Wednesday, April 30, 2008

Wine Buying 101 - Philip Bernot

I think everybody is guilty of this little sin, or would like to be: you are in a store and you see an item that you just know is mis-priced. It should be twenty five dollars, but there it is at $10.99. You want to tell someone “I think the price is wrong here!” but hey, things are going up every day and it harder to make ends meet. You scoop up the item, all of it, and hope you don’t get busted before you get out of the store. The same is true for wine; only different. Two to three times a month I taste something that is wickedly under-priced to its value and I buy it with gusto. I tell the customers who want to hear it about the amazing value, but let’s be honest-not everyone wants to hear it. Some folks buy what they buy strictly on price. Many shoppers, and not just here, are deeply suspicious of items they think are “too cheap.” Three things happened today that made me want to write about this:

One: We have been selling a wonderful wine from Spain; so much in fact that it has become the top-selling wine in the store in the year 2008. I’m not surprised-from the moment I tried it I thought it was an obscenely good value. I just got word that the new vintage is slated for a price increase-up to 90%! Obviously this is more than currency fluctuation and transportation costs. To be honest the new price is really more in line with the quality, but we were happy to sell as much as we did when it was cheap.

Two: One of our customers who knows his Italian wine very well bought an interesting red wine from Southern Italy on our recommendation.
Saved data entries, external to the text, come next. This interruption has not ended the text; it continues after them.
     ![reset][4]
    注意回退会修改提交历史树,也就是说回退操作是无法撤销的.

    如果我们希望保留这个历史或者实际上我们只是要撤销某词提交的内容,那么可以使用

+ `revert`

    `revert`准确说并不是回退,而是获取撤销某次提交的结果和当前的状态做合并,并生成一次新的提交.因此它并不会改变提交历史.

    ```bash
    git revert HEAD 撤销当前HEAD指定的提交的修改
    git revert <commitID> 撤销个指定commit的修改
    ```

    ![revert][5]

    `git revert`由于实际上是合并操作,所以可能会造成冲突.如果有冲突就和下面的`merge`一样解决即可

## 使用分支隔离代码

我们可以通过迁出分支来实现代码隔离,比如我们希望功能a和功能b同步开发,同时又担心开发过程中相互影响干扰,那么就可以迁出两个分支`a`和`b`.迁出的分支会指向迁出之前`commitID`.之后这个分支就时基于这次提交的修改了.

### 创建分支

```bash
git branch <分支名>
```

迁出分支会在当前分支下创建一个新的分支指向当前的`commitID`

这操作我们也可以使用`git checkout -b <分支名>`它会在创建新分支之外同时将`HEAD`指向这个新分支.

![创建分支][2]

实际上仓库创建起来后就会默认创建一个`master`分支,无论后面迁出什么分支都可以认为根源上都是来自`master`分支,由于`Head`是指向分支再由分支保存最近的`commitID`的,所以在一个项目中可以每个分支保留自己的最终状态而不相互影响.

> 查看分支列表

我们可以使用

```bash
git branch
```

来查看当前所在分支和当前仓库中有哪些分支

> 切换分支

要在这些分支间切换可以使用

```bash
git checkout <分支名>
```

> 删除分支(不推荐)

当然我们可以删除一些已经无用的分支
The wine was being discounted by our wholesaler for one reason only-nobody there knew how to sell it. It is amazing wine and we are selling it for an even more amazing price. The customer and I came to the same conclusion-this is a fifty-plus dollar bottle of wine-at less than fifteen dollars!

Three: I tasted a line of premium California wines, of which the least expensive would set you back about thirty-five bucks; and it went up from there. The resume of the winemaker is one of very well-known, but commercial, wines. I wouldn’t give you thirty-five cents for all four that I tried.

If you want to know the names of the first two wines, stop by and see me. The last wines I don’t ever want to talk about again!